Bill Joy and I alternated jogging bundles of papers, one after another, for three hours two nights a week. At the end of each shift, I would trudge back to the ATO house with aching muscles, a sore back, and filthy with the grime of newsprint.

***

The press room gang at The News drank sturdy black coffee—a lot of it. On election night in early November, however, when the paper’s headline trumpeted FDR’s unprecedented, third-term presidential victory, somebody broke out the Blitz-Weinhard Beer.

In that 1940 election, the Democrats had nominated Franklin D. Roosevelt on a non-interventionist platform. Roosevelt had assured voters that American boys would not be sent into any foreign wars.

The Republicans nominated Wendell L. Willkie, a rumpled, broad-grinning dark horse from Indiana.

The Socialist Party nominated its ever-ready candidate, Norman Thomas. The Communist Party nominated a fading firebrand, Earl Browder, And on the popular Burns and Allen radio show, George Burns nominated wife Gracie Allen.

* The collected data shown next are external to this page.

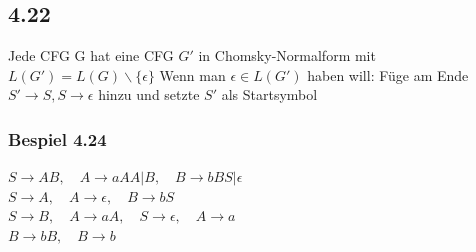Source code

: \documentclass[11pt]{article}
\begin{document}
\subsection{4.22}
\label{sec:org444fd62}
Jede CFG G hat eine CFG \(G'\) in Chomsky-Normalform mit \(L(G') = L(G) \backslash \{\epsilon\}\)
Wenn man \(\epsilon \in L(G')\) haben will: Füge am Ende \(S' \rightarrow S, S\rightarrow \epsilon\) hinzu und setzte \(S'\) als Startsymbol

\subsubsection{Bespiel 4.24}
\label{sec:org7d94006}
\(S \rightarrow AB,\quad A \rightarrow aAA|B,\quad B \rightarrow bBS|\epsilon\) \\
\(S \rightarrow A,\quad A \rightarrow \epsilon,\quad B \rightarrow bS\) \\
\(S \rightarrow B,\quad A \rightarrow aA,\quad S \rightarrow \epsilon,\quad A \rightarrow a\) \\
\(B \rightarrow bB,\quad B \rightarrow b\)
\end{document}
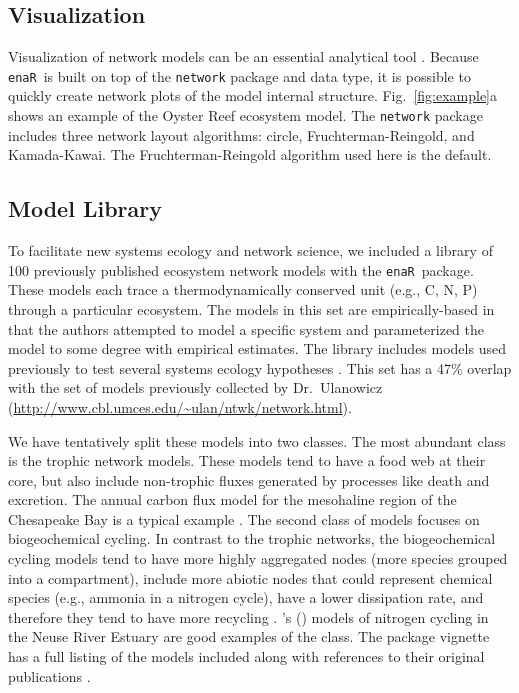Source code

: \documentclass[11pt]{article}
\def\citeapos#1{\citeauthor{#1}'s (\citeyear{#1})}
\newcommand{\enaR}{\texttt{enaR}}
\begin{document}
\begin{spacing}{2}
\subsection{Visualization}
Visualization of network models can be an essential analytical tool
\citep{moody05dynamic,lima2011visual}.  Because \enaR\ is built on top
of the \texttt{network} package and data type, it is possible to
quickly create network plots of the model internal structure.
Fig.~\ref{fig:example}a shows an example of the Oyster Reef ecosystem
model.  The \texttt{network} package includes three network layout
algorithms: circle, Fruchterman-Reingold, and Kamada-Kawai.  The
Fruchterman-Reingold algorithm used here is the default.

\subsection{Model Library}
To facilitate new systems ecology and network science, we included a
library of 100 previously published ecosystem network models with the
\enaR\ package. These models each trace a thermodynamically conserved
unit (e.g., C, N, P) through a particular ecosystem.  The models in
this set are empirically-based in that the authors attempted to model
a specific system and parameterized the model to some degree with
empirical estimates.  The library includes models used previously to
test several systems ecology hypotheses \citep{borrett10_idd,
  borrett10_hmg, salas11_did, borrett13}.  This set has a 47\%
overlap with the set of models previously collected by Dr.\ Ulanowicz
(\url{http://www.cbl.umces.edu/~ulan/ntwk/network.html}).

We have tentatively split these models into two classes.  The most
abundant class is the trophic network models. %
These models tend to have a food web at their core, but also include
non-trophic fluxes generated by processes like death and excretion.
The annual carbon flux model for the mesohaline region of the
Chesapeake Bay is a typical example \citep{baird89}.  The second class
of models focuses on biogeochemical cycling.  %
In contrast to the trophic networks, the biogeochemical cycling models
tend to have more highly aggregated nodes (more species grouped into a
compartment), include more abiotic nodes that could represent chemical
species (e.g., ammonia in a nitrogen cycle), have a lower dissipation
rate, and therefore they tend to have more recycling
\citep{christian96, borrett10_idd}.  \citeapos{christian03} models of
nitrogen cycling in the Neuse River Estuary are good examples of the
class.  The package vignette has a full listing of the models included
along with references to their original publications \citep{enar}.


\end{spacing}
\end{document}
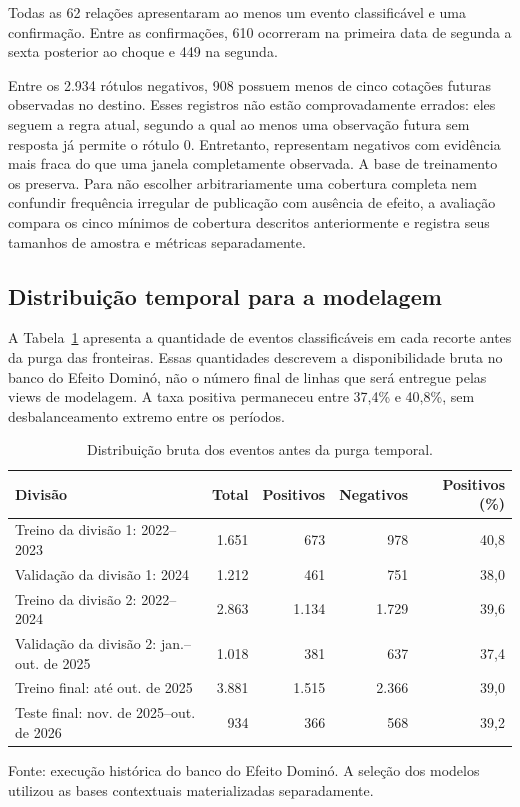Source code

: \documentclass[12pt,a4paper]{article}
\begin{document}
Todas as 62 relações apresentaram ao menos um evento classificável e uma
confirmação. Entre as confirmações, 610 ocorreram na primeira data de segunda a
sexta posterior ao choque e 449 na segunda.

Entre os 2.934 rótulos negativos, 908 possuem menos de cinco cotações futuras
observadas no destino. Esses registros não estão comprovadamente errados: eles
seguem a regra atual, segundo a qual ao menos uma observação futura sem resposta
já permite o rótulo 0. Entretanto, representam negativos com evidência mais
fraca do que uma janela completamente observada. A base de treinamento os
preserva. Para não escolher arbitrariamente uma cobertura completa nem confundir
frequência irregular de publicação com ausência de efeito, a avaliação compara
os cinco mínimos de cobertura descritos anteriormente e registra seus tamanhos
de amostra e métricas separadamente.

\subsection{Distribuição temporal para a modelagem}

A Tabela~\ref{tab:divisoes-modelagem} apresenta a quantidade de eventos
classificáveis em cada recorte antes da purga das fronteiras. Essas quantidades
descrevem a disponibilidade bruta no banco do Efeito Dominó, não o número final
de linhas que será entregue pelas views de modelagem. A taxa positiva permaneceu
entre 37,4\% e 40,8\%, sem desbalanceamento extremo entre os períodos.

\begin{table}[htbp]
    \centering
    \caption{Distribuição bruta dos eventos antes da purga temporal.}
    \label{tab:divisoes-modelagem}
    \scriptsize
    \begin{tabular}{p{5.4cm}rrrr}
        \toprule
        \textbf{Divisão} & \textbf{Total} & \textbf{Positivos} &
        \textbf{Negativos} & \textbf{Positivos (\%)} \\
        \midrule
        Treino da divisão 1: 2022--2023 & 1.651 & 673 & 978 & 40,8 \\
        Validação da divisão 1: 2024 & 1.212 & 461 & 751 & 38,0 \\
        Treino da divisão 2: 2022--2024 & 2.863 & 1.134 & 1.729 & 39,6 \\
        Validação da divisão 2: jan.--out. de 2025 & 1.018 & 381 & 637 & 37,4 \\
        Treino final: até out. de 2025 & 3.881 & 1.515 & 2.366 & 39,0 \\
        Teste final: nov. de 2025--out. de 2026 & 934 & 366 & 568 & 39,2 \\
        \bottomrule
    \end{tabular}

    \par\smallskip
    \footnotesize
    Fonte: execução histórica do banco do Efeito Dominó. A seleção dos modelos
    utilizou as bases contextuais materializadas separadamente.
\end{table}
\end{document}
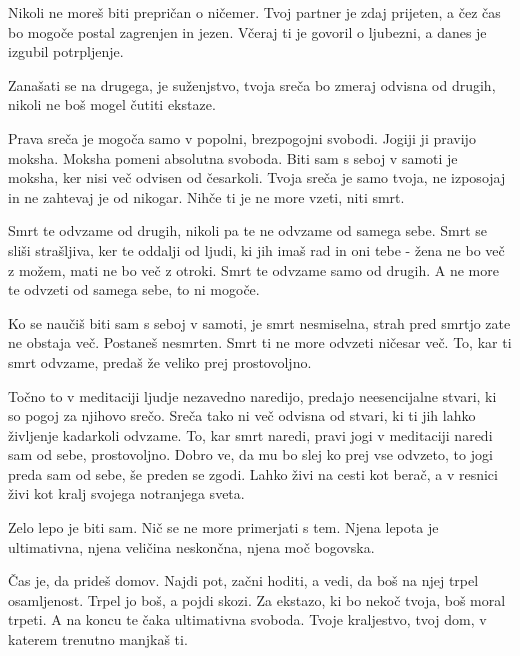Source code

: Nikoli ne moreš biti prepričan o ničemer. Tvoj partner je zdaj prijeten, a čez čas bo mogoče postal zagrenjen in jezen. Včeraj ti je govoril o ljubezni, a danes je izgubil potrpljenje. 

Zanašati se na drugega, je suženjstvo, tvoja sreča bo zmeraj odvisna od drugih, nikoli ne boš mogel čutiti ekstaze. 

Prava sreča je mogoča samo v popolni, brezpogojni svobodi. Jogiji ji pravijo moksha. Moksha pomeni absolutna svoboda. Biti sam s seboj v samoti je moksha, ker nisi več odvisen od česarkoli. Tvoja sreča je samo tvoja, ne izposojaj in ne zahtevaj je od nikogar. Nihče ti je ne more vzeti, niti smrt. 

Smrt te odvzame od drugih, nikoli pa te ne odvzame od samega sebe. Smrt se sliši strašljiva, ker te oddalji od ljudi, ki jih imaš rad in oni tebe - žena ne bo več z možem, mati ne bo več z otroki. Smrt te odvzame samo od drugih. A ne more te odvzeti od samega sebe, to ni mogoče. 

Ko se naučiš biti sam s seboj v samoti, je smrt nesmiselna, strah pred smrtjo zate ne obstaja več. Postaneš nesmrten. Smrt ti ne more odvzeti ničesar več. To, kar ti smrt odvzame, predaš že veliko prej prostovoljno. 

Točno to v meditaciji ljudje nezavedno naredijo, predajo neesencijalne stvari, ki so pogoj za njihovo srečo. Sreča tako ni več odvisna od stvari, ki ti jih lahko življenje kadarkoli odvzame. To, kar smrt naredi, pravi jogi v meditaciji naredi sam od sebe, prostovoljno. Dobro ve, da mu bo slej ko prej vse odvzeto, to jogi preda sam od sebe, še preden se zgodi. Lahko živi na cesti kot berač, a v resnici živi kot kralj svojega notranjega sveta. 

Zelo lepo je biti sam. Nič se ne more primerjati s tem. Njena lepota je ultimativna, njena veličina neskončna, njena moč bogovska. 

Čas je, da prideš domov. Najdi pot, začni hoditi, a vedi, da boš na njej trpel osamljenost. Trpel jo boš, a pojdi skozi. Za ekstazo, ki bo nekoč tvoja, boš moral trpeti. A na koncu te čaka ultimativna svoboda. Tvoje kraljestvo, tvoj dom, v katerem trenutno manjkaš ti. 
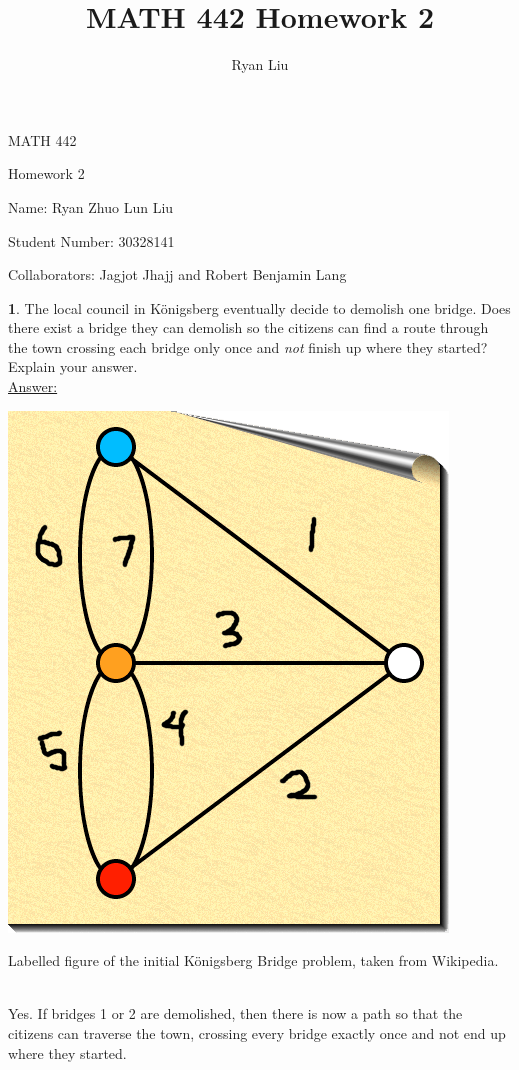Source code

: \documentclass[12pt,a4paper]{article}
\author{Ryan Liu}
\title{MATH 442 Homework 2}
\theoremstyle{definition}
\newtheorem{problem}{}
\begin{document}
\begin{center}
{\huge MATH 442 \par}
{\Large Homework  2  \par}
{\normalsize Name: Ryan Zhuo Lun Liu \par}
{\normalsize Student Number: 30328141 \par}
{\normalsize Collaborators: Jagjot Jhajj and Robert Benjamin Lang }
\end{center}

\begin{problem}
The local council in K\"onigsberg eventually decide to demolish one bridge. Does there exist  a bridge they can demolish so the citizens can find a route through the town crossing each bridge only once and \emph{not} finish up where they started? Explain your answer. \\

\underline{Answer:} \\
\centerline{\includegraphics[scale=0.4]{bridge}}
\centerline{Labelled figure of the initial K\"onigsberg Bridge problem, taken from Wikipedia.} \\

Yes. If bridges 1 or 2 are demolished, then there is now a path so that the citizens can traverse the town, crossing every bridge exactly once and not end up where they started. \\


\end{problem}
\end{document}
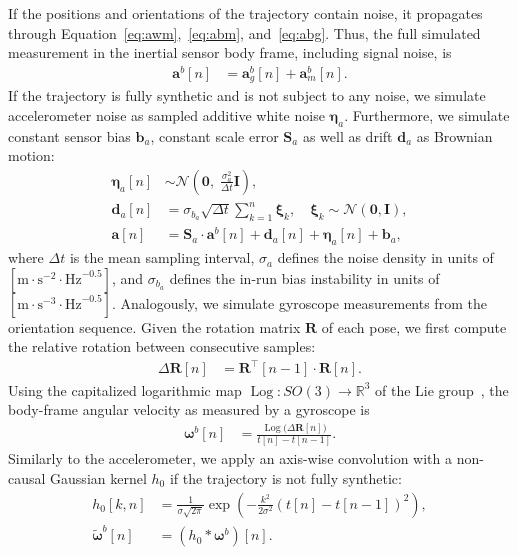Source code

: \documentclass[journal]{IEEEtran}
\renewcommand{\vec}[1]{\boldsymbol{#1}}
\DeclareMathOperator{\Log}{Log}
\begin{document}
If the positions and orientations of the trajectory contain noise, it propagates through Equation~\eqref{eq:awm},~\eqref{eq:abm}, and~\eqref{eq:abg}.
Thus, the full simulated measurement in the inertial sensor body frame, including signal noise, is
\begin{align}
\mathbf{a}^b[n] &= \mathbf{a}^{b}_{g}[n] + \mathbf{a}^{b}_{m}[n].
\end{align}
If the trajectory is fully synthetic and is not subject to any noise, we simulate accelerometer noise as sampled additive white noise $\vec{\eta}_a$.
Furthermore, we simulate constant sensor bias $\vec{b}_a$, constant scale error $\mathbf{S}_a$ as well as drift $\vec{d}_a$ as Brownian motion: 
\begin{align}
\vec{\eta}_a[n] &\sim \mathcal{N}\!\left(\mathbf{0},\;\frac{\sigma_{a}^2}{\Delta t}\mathbf{I}\right),\nonumber \\
\vec{d}_a[n] &= \sigma_{b_a}\sqrt{\Delta t}\sum_{k=1}^{n}\boldsymbol{\xi}_k,\quad
\boldsymbol{\xi}_k\sim\mathcal{N}(\mathbf{0},\mathbf{I}),\nonumber \\
\vec{a}[n] &= \mathbf{S}_a \cdot \vec{a}^b[n]+\vec{d}_a[n]+\vec{\eta}_a[n]+\vec{b}_a,\label{eq:simacc}
\end{align}
where $\Delta t$ is the mean sampling interval, $\sigma_a$ defines the noise density in units of $\left[\text{m} \cdot \text{s}^{-2} \cdot \text{Hz}^{-0.5}\right]$, and $\sigma_{b_a}$ defines the in-run bias instability in units of $\left[\text{m} \cdot \text{s}^{-3} \cdot \text{Hz}^{-0.5}\right]$.
Analogously, we simulate gyroscope measurements from the orientation sequence.
Given the rotation matrix $\mathbf{R}$ of each pose, we first compute the relative rotation between consecutive samples:
\begin{align}
\Delta \mathbf{R}[n] &= \mathbf{R}^\top[n-1] \cdot \mathbf{R}[n].
\end{align}
Using the capitalized logarithmic map $\Log:SO(3)\rightarrow\mathbb{R}^3$ of the Lie group~\cite{microlie}, the body-frame angular velocity as measured by a gyroscope is
\begin{align}
\boldsymbol{\omega}^b[n] &= \frac{\Log\!\big(\Delta \mathbf{R}[n]\big)}{t[n]-t[n-1]}.\label{eq:liegyro}
\end{align}
Similarly to the accelerometer, we apply an axis-wise convolution with a non-causal Gaussian kernel $h_0$ if the trajectory is not fully synthetic:
\begin{align}
h_0[k, n] &= \frac{1}{\sigma \sqrt{2\pi}} \exp\!\left(-\frac{k^2}{2\sigma^2}\left( t[n]-t[n-1] \right)^2\right),\\
\tilde{\boldsymbol{\omega}}^b[n] &= (h_0 * \boldsymbol{\omega}^b)[n].
\end{align}
\end{document}
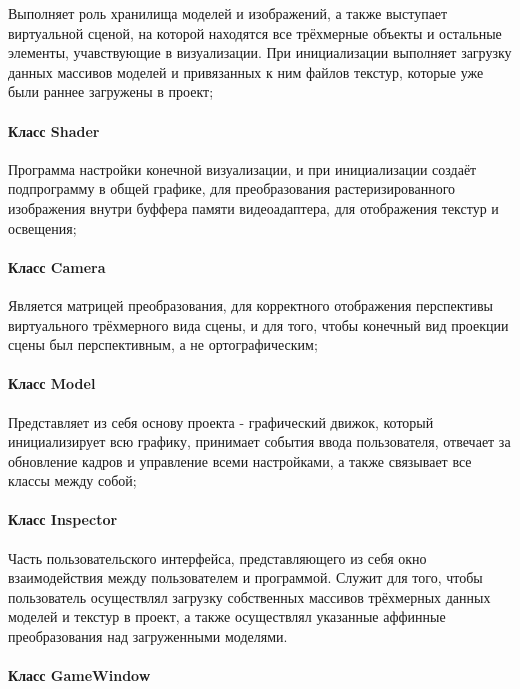 Выполняет роль хранилища моделей и изображений, а также выступает виртуальной сценой, на которой находятся все трёхмерные объекты и остальные элементы, учавствующие в визуализации. При инициализации выполняет загрузку данных массивов моделей и привязанных к ним файлов текстур, которые уже были раннее загружены в проект;

\paragraph{Класс Shader}

Программа настройки конечной визуализации, и при инициализации создаёт подпрограмму в общей графике, для преобразования растеризированного изображения внутри буффера памяти видеоадаптера, для отображения текстур и освещения;

\paragraph{Класс Camera}

Является матрицей преобразования, для корректного отображения перспективы виртуального трёхмерного вида сцены, и для того, чтобы конечный вид проекции сцены был перспективным, а не ортографическим;

\paragraph{Класс Model}

Представляет из себя основу проекта - графический движок, который инициализирует всю графику, принимает события ввода пользователя, отвечает за обновление кадров и управление всеми настройками, а также связывает все классы между собой;

\paragraph{Класс Inspector}

Часть пользовательского интерфейса, представляющего из себя окно взаимодействия между пользователем и программой. Служит для того, чтобы пользователь осуществлял загрузку собственных массивов трёхмерных данных моделей и текстур в проект, а также осуществлял указанные аффинные преобразования над загруженными моделями.

\paragraph{Класс GameWindow}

“Down with Common Sense. Vote for Gracie.”

As the candidate of “The Surprise Party,” she brought a bit of wit and humor to presidential politics that year. A farcical Friday night “Vote for Gracie” rally on the Oregon campus—a rally I had to miss—drew a mob of singing, chanting students. As I recall it, Indian Summer ran a little late that year.

***

We had a popular ATO men’s chorus for awhile, directed by “Ox” Wilson. We probably weren’t very good. But I do recall our pride in one thunderous performance of the Pilgrims’ Chorus from the Overture to Wagner’s majestic Tannhauser.

***

 The Battle of Britain continued to rage. Hitler hoped the Luftwaffe alone could bring Britain to her knees.

He was wrong.

Short on planes and pilots, the Royal Air Force put up a furious defense in the skies over Britain against daylight attacks by hordes of Messerschmitts and bombers. Goering pushed his Luftwaffe to the hilt, sending as many as a thousand planes a day on the attack. But a few hundred young RAF pilots, flying Spitfires and Hurricanes, tore apart the Luftwaffe, spoiling Hitler’s plans for invasion. This valiant RAF group included volunteers from Czechoslovakia, Poland, Canada, Australia, New Zealand and America.